(Beginning of Material provided)

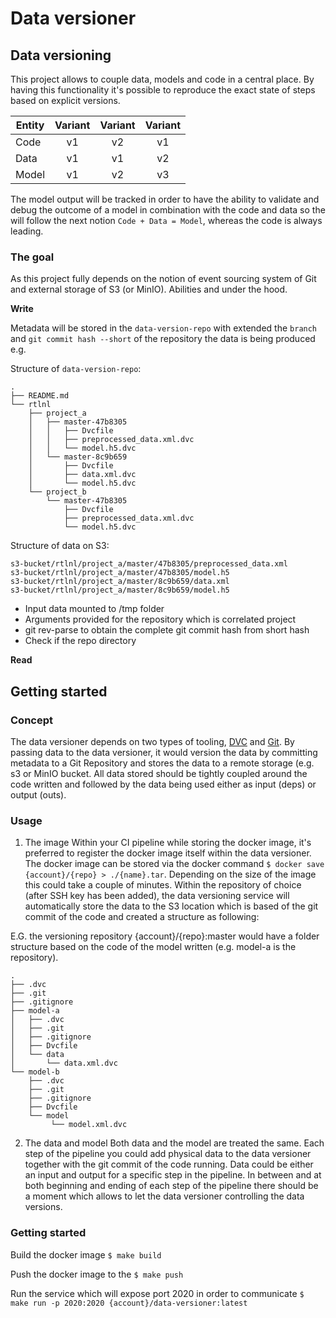 # Data versioner

## Data versioning

This project allows to couple data, models and code in a central place. By having
this functionality it's possible to reproduce the exact state of steps based on
explicit versions.

| Entity        | Variant | Variant | Variant |
| ------------- | :-----: | :-----: | :-----: |
| Code          | v1      | v2      | v1      |
| Data          | v1      | v1      | v2      |
| Model         | v1      | v2      | v3      |

The model output will be tracked in order to have the ability to validate and debug
the outcome of a model in combination with the code and data so the will follow
the next notion `Code + Data = Model`, whereas the code is always leading.

### The goal
As this project fully depends on the notion of event sourcing system of Git and
external storage of S3 (or MinIO). Abilities and under the hood.

**Write**

Metadata will be stored in the `data-version-repo` with extended the `branch` and
`git commit hash --short` of the repository the data is being produced e.g.

Structure of `data-version-repo`:
```
.
├── README.md
└── rtlnl
    ├── project_a
    │   ├── master-47b8305
    │   │   ├── Dvcfile
    │   │   ├── preprocessed_data.xml.dvc
    │   │   └── model.h5.dvc
    │   └── master-8c9b659
    │       ├── Dvcfile
    │       ├── data.xml.dvc
    │       └── model.h5.dvc
    └── project_b
        └── master-47b8305
            ├── Dvcfile
            ├── preprocessed_data.xml.dvc
            └── model.h5.dvc
```
Structure of data on S3:
```
s3-bucket/rtlnl/project_a/master/47b8305/preprocessed_data.xml
s3-bucket/rtlnl/project_a/master/47b8305/model.h5
s3-bucket/rtlnl/project_a/master/8c9b659/data.xml
s3-bucket/rtlnl/project_a/master/8c9b659/model.h5
```

* Input data mounted to /tmp folder
* Arguments provided for the repository which is correlated project
* git rev-parse to obtain the complete git commit hash from short hash
* Check if the repo directory

**Read**

## Getting started

### Concept

The data versioner depends on two types of tooling, [DVC](https://dvc.org/) and
[Git](https://git-scm.com/). By passing data to the data versioner, it would
version the data by committing metadata to a Git Repository and stores the data
to a remote storage (e.g. s3 or MinIO bucket. All data stored should be tightly
coupled around the code written and followed by the data being used either as input (deps) or output (outs).

### Usage

1. The image
Within your CI pipeline while storing the docker image, it's preferred to register
the docker image itself within the data versioner. The docker image can be stored
via the docker command `$ docker save {account}/{repo} > ./{name}.tar`.
Depending on the size of the image this could take a couple of minutes. Within
the repository of choice (after SSH key has been added), the data versioning
service will automatically store the data to the S3 location which is based of
the git commit of the code and created a structure as following:

E.G. the versioning repository {account}/{repo}:master would have a folder structure
based on the code of the model written (e.g. model-a is the repository).
```
.
├── .dvc
├── .git
├── .gitignore
├── model-a
│   ├── .dvc
│   ├── .git
│   ├── .gitignore
│   ├── Dvcfile
│   └── data
│       └── data.xml.dvc
└── model-b
    ├── .dvc
    ├── .git
    ├── .gitignore
    ├── Dvcfile
    └── model
         └── model.xml.dvc
```

2. The data and model
Both data and the model are treated the same. Each step of the pipeline you could
add physical data to the data versioner together with the git commit of the code
running. Data could be either an input and output for a specific step in the
pipeline. In between and at both beginning and ending of each step of the pipeline
there should be a moment which allows to let the data versioner controlling the
data versions.

### Getting started

Build the docker image
`$ make build`

Push the docker image to the
`$ make push`

Run the service which will expose port 2020 in order to communicate
`$ make run -p 2020:2020 {account}/data-versioner:latest`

(End of Material provided)

Wherever a line in the records contains the word "could", copy that line.

== Result of the task ==
Depending on the size of the image this could take a couple of minutes. Within
Both data and the model are treated the same. Each step of the pipeline you could
running. Data could be either an input and output for a specific step in the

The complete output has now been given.